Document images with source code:
== == ==

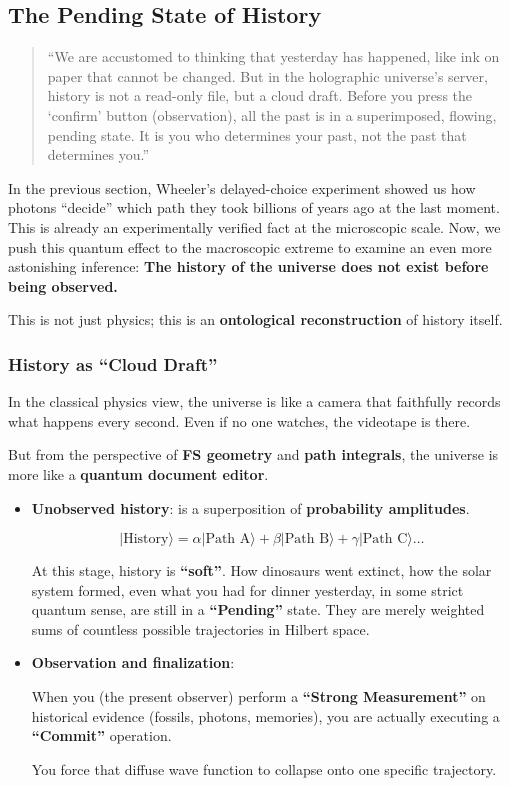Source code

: \subsection{The Pending State of History}

\begin{quote}
``We are accustomed to thinking that yesterday has happened, like ink on paper that cannot be changed. But in the holographic universe's server, history is not a read-only file, but a cloud draft. Before you press the `confirm' button (observation), all the past is in a superimposed, flowing, pending state. It is you who determines your past, not the past that determines you.''
\end{quote}

In the previous section, Wheeler's delayed-choice experiment showed us how photons ``decide'' which path they took billions of years ago at the last moment. This is already an experimentally verified fact at the microscopic scale. Now, we push this quantum effect to the macroscopic extreme to examine an even more astonishing inference: \textbf{The history of the universe does not exist before being observed.}

This is not just physics; this is an \textbf{ontological reconstruction} of history itself.

\subsubsection{History as ``Cloud Draft''}

In the classical physics view, the universe is like a camera that faithfully records what happens every second. Even if no one watches, the videotape is there.

But from the perspective of \textbf{FS geometry} and \textbf{path integrals}, the universe is more like a \textbf{quantum document editor}.

\begin{itemize}
\item \textbf{Unobserved history}: is a superposition of \textbf{probability amplitudes}.

\[|\text{History}\rangle = \alpha |\text{Path A}\rangle + \beta |\text{Path B}\rangle + \gamma |\text{Path C}\rangle \dots\]

At this stage, history is \textbf{``soft''}. How dinosaurs went extinct, how the solar system formed, even what you had for dinner yesterday, in some strict quantum sense, are still in a \textbf{``Pending''} state. They are merely weighted sums of countless possible trajectories in Hilbert space.

\item \textbf{Observation and finalization}:

When you (the present observer) perform a \textbf{``Strong Measurement''} on historical evidence (fossils, photons, memories), you are actually executing a \textbf{``Commit''} operation.

You force that diffuse wave function to collapse onto one specific trajectory.
\end{itemize}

== == ==

__Work instruction__: The expected answer is the complete set of entries, copied verbatim, with no pictures.

__Response area__:
Source code

: \subsection{The Pending State of History}

\begin{quote}
``We are accustomed to thinking that yesterday has happened, like ink on paper that cannot be changed. But in the holographic universe's server, history is not a read-only file, but a cloud draft. Before you press the `confirm' button (observation), all the past is in a superimposed, flowing, pending state. It is you who determines your past, not the past that determines you.''
\end{quote}

In the previous section, Wheeler's delayed-choice experiment showed us how photons ``decide'' which path they took billions of years ago at the last moment. This is already an experimentally verified fact at the microscopic scale. Now, we push this quantum effect to the macroscopic extreme to examine an even more astonishing inference: \textbf{The history of the universe does not exist before being observed.}

This is not just physics; this is an \textbf{ontological reconstruction} of history itself.

\subsubsection{History as ``Cloud Draft''}

In the classical physics view, the universe is like a camera that faithfully records what happens every second. Even if no one watches, the videotape is there.

But from the perspective of \textbf{FS geometry} and \textbf{path integrals}, the universe is more like a \textbf{quantum document editor}.

\begin{itemize}
\item \textbf{Unobserved history}: is a superposition of \textbf{probability amplitudes}.

\[|\text{History}\rangle = \alpha |\text{Path A}\rangle + \beta |\text{Path B}\rangle + \gamma |\text{Path C}\rangle \dots\]

At this stage, history is \textbf{``soft''}. How dinosaurs went extinct, how the solar system formed, even what you had for dinner yesterday, in some strict quantum sense, are still in a \textbf{``Pending''} state. They are merely weighted sums of countless possible trajectories in Hilbert space.

\item \textbf{Observation and finalization}:

When you (the present observer) perform a \textbf{``Strong Measurement''} on historical evidence (fossils, photons, memories), you are actually executing a \textbf{``Commit''} operation.

You force that diffuse wave function to collapse onto one specific trajectory.
\end{itemize}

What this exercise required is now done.